Aim of the task: Wherever the string "forward" appears in the records, return the line that holds it.

Stored data entries
● ● ●

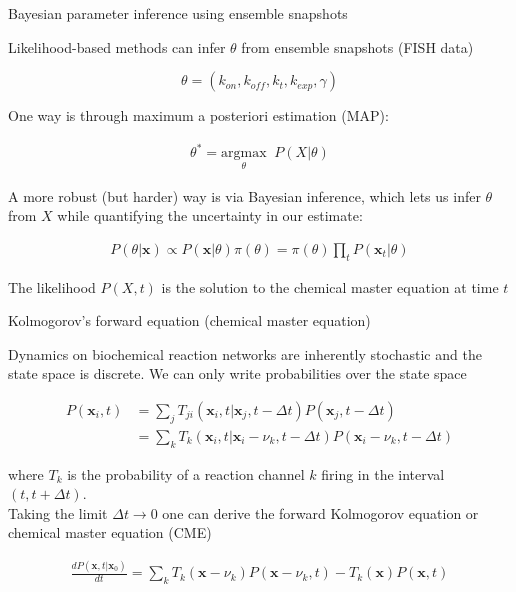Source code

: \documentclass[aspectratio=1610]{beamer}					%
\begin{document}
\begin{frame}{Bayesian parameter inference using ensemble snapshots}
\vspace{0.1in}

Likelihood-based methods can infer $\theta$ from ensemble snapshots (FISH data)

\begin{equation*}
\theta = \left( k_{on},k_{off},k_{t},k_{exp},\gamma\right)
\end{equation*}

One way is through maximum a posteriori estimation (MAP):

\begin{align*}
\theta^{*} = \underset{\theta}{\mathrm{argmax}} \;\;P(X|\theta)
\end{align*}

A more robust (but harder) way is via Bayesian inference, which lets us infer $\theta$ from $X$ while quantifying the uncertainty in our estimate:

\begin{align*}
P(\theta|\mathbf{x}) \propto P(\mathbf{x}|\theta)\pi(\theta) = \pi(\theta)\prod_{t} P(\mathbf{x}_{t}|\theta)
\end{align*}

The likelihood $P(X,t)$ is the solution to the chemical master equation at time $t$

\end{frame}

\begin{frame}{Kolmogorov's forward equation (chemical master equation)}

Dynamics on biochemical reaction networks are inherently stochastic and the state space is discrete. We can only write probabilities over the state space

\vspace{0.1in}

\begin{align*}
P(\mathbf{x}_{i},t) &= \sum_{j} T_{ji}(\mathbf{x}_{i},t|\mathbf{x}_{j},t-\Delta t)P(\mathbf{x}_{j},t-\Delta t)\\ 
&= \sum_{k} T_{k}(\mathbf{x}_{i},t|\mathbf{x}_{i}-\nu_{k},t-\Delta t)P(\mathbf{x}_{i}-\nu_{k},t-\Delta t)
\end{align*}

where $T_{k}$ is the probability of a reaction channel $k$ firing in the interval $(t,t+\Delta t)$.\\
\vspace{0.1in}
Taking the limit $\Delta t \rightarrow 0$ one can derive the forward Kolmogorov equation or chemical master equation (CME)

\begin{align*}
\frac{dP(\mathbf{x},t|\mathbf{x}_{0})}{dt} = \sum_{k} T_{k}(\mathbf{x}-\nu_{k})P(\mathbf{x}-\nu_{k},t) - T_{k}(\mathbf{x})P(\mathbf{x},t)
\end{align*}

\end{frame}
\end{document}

● ● ●

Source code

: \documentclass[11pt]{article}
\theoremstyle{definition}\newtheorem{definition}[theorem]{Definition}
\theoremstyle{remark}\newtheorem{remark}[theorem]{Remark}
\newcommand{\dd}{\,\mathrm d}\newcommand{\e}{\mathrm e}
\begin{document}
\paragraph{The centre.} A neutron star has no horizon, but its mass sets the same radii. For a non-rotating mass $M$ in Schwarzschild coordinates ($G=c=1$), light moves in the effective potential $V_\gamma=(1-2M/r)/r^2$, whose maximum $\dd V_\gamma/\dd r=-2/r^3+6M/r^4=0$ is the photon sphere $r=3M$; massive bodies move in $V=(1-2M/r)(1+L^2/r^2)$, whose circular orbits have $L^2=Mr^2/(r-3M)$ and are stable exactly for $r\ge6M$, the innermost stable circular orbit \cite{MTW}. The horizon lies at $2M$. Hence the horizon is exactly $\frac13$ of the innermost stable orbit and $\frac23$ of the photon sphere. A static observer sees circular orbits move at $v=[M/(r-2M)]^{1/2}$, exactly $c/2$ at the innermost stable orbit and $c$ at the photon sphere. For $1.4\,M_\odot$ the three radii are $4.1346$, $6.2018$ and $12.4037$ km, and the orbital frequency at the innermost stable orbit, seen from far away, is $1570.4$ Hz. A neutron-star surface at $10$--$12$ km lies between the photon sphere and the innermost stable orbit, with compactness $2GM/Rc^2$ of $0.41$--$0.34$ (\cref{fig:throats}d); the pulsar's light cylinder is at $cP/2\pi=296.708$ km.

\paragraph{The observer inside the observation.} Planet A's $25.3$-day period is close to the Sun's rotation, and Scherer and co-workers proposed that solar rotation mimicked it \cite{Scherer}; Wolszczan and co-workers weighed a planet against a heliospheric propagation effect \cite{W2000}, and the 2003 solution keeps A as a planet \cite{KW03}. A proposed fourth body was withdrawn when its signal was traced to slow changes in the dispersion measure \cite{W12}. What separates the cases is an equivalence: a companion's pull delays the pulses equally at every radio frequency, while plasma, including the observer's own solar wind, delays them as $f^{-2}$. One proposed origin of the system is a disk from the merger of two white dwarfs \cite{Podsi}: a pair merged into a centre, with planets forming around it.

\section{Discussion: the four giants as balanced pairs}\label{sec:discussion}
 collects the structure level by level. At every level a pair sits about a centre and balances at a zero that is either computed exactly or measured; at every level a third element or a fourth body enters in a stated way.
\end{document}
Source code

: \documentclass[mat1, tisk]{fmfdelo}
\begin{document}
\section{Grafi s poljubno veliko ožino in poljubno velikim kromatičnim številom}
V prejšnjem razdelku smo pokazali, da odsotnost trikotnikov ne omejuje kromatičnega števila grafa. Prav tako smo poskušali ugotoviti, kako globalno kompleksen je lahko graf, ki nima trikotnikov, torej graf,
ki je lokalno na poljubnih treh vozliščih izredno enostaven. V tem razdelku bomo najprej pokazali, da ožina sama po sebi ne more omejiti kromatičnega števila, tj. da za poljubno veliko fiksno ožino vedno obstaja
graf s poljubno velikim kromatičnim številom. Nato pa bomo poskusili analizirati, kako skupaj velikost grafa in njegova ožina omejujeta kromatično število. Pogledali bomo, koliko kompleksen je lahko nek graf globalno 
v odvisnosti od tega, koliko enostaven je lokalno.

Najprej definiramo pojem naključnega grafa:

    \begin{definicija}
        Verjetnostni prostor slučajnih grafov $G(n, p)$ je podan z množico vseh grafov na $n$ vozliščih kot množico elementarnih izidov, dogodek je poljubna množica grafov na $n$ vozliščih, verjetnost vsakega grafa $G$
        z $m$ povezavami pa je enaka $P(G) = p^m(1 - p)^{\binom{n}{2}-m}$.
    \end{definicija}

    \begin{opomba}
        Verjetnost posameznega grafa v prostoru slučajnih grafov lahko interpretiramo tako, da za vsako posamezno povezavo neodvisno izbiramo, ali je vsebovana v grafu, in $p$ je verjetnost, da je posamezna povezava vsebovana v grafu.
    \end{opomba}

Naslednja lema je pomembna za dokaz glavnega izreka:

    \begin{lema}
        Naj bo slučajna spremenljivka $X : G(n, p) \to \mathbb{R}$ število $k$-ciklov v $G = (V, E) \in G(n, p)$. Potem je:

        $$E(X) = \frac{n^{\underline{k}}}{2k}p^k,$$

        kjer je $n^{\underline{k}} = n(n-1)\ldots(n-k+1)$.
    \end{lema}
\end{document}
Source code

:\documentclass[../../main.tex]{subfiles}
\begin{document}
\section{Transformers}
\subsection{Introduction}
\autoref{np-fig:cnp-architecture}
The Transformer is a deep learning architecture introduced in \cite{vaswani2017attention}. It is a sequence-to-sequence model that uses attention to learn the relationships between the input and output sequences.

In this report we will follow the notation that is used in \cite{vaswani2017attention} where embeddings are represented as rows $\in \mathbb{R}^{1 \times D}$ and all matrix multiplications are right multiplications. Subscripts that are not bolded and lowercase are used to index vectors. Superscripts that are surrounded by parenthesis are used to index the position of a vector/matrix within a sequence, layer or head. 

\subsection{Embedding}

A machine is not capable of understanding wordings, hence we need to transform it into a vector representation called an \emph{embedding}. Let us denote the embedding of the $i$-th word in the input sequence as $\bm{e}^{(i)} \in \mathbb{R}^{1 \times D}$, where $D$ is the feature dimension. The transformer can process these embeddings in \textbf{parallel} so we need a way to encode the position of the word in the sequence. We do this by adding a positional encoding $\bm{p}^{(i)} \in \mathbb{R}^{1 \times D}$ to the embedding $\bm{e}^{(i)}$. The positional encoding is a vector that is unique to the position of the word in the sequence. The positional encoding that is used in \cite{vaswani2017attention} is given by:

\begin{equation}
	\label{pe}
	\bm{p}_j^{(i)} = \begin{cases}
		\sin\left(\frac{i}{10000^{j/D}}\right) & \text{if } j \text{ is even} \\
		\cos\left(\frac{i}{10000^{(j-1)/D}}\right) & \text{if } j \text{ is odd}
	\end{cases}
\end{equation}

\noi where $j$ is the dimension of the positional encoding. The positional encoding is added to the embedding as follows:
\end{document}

● ● ●

Reply:
\begin{frame}{Kolmogorov's forward equation (chemical master equation)}
Taking the limit $\Delta t \rightarrow 0$ one can derive the forward Kolmogorov equation or chemical master equation (CME)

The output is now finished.